Let $D=\text{diag}(d_1,\dots,d_n)$ be a real diagonal matrix, where $0\le d_1 \le d_2 \le \dots \le d_n$. Let $a_1 < a_2 < \dots < a_m$ be its distinct eigenvalues (counted without multiplicities).

Now, let $A$ be a real symmetric $n \times n$ matrix, satisfying $A^2=D$. Is it true that $A$ must be of the form

$A = \begin{pmatrix} \sqrt{a_1} B_1 & & & & 0 \\ & \sqrt{a_2} B_2 & & & \\ & & \sqrt{a_3} B_3 & & \\ & & & \ddots & \\ 0 & & & & \sqrt{a_m} B_m \end{pmatrix} \;\;,\;\; $ where $B_i$ are symmetric and $B_i^2 = I$?
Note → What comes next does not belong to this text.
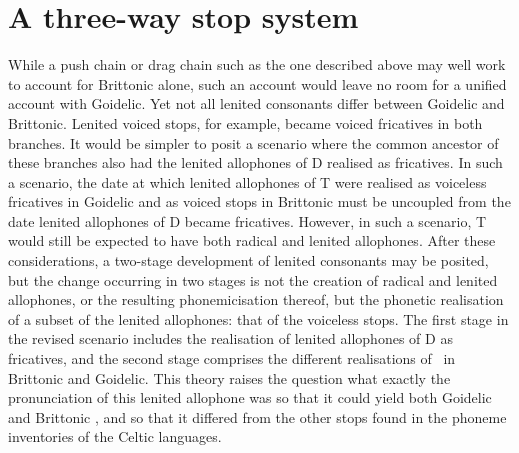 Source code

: \section{A three-way stop system}
\label{sec:three-way-stop}
While a push chain or drag chain such as the one described above may well work to account for Brittonic alone, such an account would leave no room for a unified account with Goidelic. Yet not all lenited consonants differ between Goidelic and Brittonic. Lenited voiced stops, for example, became voiced fricatives in both branches. It would be simpler to posit a scenario where the common ancestor of these branches also had the lenited allophones of \gls{D} realised as fricatives. In such a scenario, the date at which lenited allophones of \gls{T} were realised as voiceless fricatives in Goidelic and as voiced stops in Brittonic must be uncoupled from the date lenited allophones of \gls{D} became fricatives. However, in such a scenario, \gls{T} would still be expected to have both radical and lenited allophones.  After these considerations, a two-stage development of lenited consonants may be posited, but the change occurring in two stages is not the creation of radical and lenited allophones, or the resulting phonemicisation thereof, but the phonetic realisation of a subset of the lenited allophones: that of the voiceless stops. The first stage in the revised scenario includes the realisation of lenited allophones of \gls{D} as fricatives, and the second stage  comprises the different realisations of \lT\ in Brittonic and Goidelic. This theory raises the question what exactly the pronunciation of this lenited allophone was so that it could yield both Goidelic and Brittonic \lT, and so that it differed from the other stops found in the phoneme inventories of the Celtic languages.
The size of $B_i$ should be the multiplicity of the value $a_i$ as an eigenvalue of $D$.

I basically ask whether $A$ should have a block-structure corresponding to the different eigenvalues.

I tried to orthogonally diagonalize $A$, but couldn't proceed.


1 Answer 1


If one writes $D$ in the form of $a_1I_{k_1}\oplus\cdots\oplus a_mI_{k_m}$, from $AD=DA$ one can derive that $A$ has a block-diagonal structure conforming to the partitioning of $D$. Since each diagonal sub-block must squares to some $a_jI_{k_j}$, the result follows.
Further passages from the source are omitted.